**WHAT NEEDS TO BE DONE**.
Set down exactly the lines of the records from the top to the line containing "## 🧠 How It Works"; include both.

**DATA SUPPLIED**.
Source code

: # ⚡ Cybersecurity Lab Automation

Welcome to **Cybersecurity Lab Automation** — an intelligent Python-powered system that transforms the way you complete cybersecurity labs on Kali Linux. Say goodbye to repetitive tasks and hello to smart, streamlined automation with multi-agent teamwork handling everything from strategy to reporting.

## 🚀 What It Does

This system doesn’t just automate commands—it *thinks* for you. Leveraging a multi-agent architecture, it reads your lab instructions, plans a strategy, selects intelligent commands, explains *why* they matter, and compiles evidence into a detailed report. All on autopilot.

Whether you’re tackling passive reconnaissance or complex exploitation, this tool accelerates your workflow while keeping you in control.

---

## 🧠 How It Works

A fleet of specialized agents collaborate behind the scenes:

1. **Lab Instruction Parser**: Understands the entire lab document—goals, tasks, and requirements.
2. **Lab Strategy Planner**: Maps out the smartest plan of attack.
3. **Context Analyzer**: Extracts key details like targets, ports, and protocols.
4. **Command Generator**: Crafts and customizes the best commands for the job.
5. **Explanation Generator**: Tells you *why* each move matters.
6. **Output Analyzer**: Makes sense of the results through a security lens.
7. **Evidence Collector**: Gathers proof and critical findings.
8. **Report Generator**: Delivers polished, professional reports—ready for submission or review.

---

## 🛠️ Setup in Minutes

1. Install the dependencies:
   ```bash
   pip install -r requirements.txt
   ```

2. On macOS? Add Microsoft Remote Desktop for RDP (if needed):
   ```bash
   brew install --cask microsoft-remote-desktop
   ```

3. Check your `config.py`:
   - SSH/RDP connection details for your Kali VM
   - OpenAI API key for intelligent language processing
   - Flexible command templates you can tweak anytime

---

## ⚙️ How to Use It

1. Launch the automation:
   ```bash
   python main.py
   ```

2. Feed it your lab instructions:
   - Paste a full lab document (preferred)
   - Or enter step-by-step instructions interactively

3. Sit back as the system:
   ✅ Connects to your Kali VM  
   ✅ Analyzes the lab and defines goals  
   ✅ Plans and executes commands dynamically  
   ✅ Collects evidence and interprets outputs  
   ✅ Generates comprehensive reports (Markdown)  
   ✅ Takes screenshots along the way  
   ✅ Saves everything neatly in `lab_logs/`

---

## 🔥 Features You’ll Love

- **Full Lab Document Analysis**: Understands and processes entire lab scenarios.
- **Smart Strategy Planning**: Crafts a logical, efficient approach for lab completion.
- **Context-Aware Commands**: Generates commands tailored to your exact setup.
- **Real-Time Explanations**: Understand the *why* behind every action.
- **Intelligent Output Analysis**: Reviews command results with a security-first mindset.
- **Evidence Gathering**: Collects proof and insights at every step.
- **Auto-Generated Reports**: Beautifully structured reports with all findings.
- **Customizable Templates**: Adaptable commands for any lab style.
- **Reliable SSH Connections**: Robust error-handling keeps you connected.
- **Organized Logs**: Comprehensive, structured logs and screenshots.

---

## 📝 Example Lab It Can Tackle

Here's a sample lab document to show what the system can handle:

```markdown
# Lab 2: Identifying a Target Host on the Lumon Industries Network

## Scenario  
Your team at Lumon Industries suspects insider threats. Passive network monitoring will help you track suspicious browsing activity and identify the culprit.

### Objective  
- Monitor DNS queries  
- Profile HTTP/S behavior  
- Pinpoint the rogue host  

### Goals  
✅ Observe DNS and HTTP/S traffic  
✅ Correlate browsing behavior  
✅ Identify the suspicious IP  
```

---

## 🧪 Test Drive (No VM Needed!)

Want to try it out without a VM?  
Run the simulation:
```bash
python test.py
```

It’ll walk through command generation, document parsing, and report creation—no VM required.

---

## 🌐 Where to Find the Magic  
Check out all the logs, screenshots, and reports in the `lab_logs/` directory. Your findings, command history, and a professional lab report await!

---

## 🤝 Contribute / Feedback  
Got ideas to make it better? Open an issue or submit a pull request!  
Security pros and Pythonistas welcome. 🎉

**EXPECTED ANSWER**.
Source code

: # ⚡ Cybersecurity Lab Automation

Welcome to **Cybersecurity Lab Automation** — an intelligent Python-powered system that transforms the way you complete cybersecurity labs on Kali Linux. Say goodbye to repetitive tasks and hello to smart, streamlined automation with multi-agent teamwork handling everything from strategy to reporting.

## 🚀 What It Does

This system doesn’t just automate commands—it *thinks* for you. Leveraging a multi-agent architecture, it reads your lab instructions, plans a strategy, selects intelligent commands, explains *why* they matter, and compiles evidence into a detailed report. All on autopilot.

Whether you’re tackling passive reconnaissance or complex exploitation, this tool accelerates your workflow while keeping you in control.

---

## 🧠 How It Works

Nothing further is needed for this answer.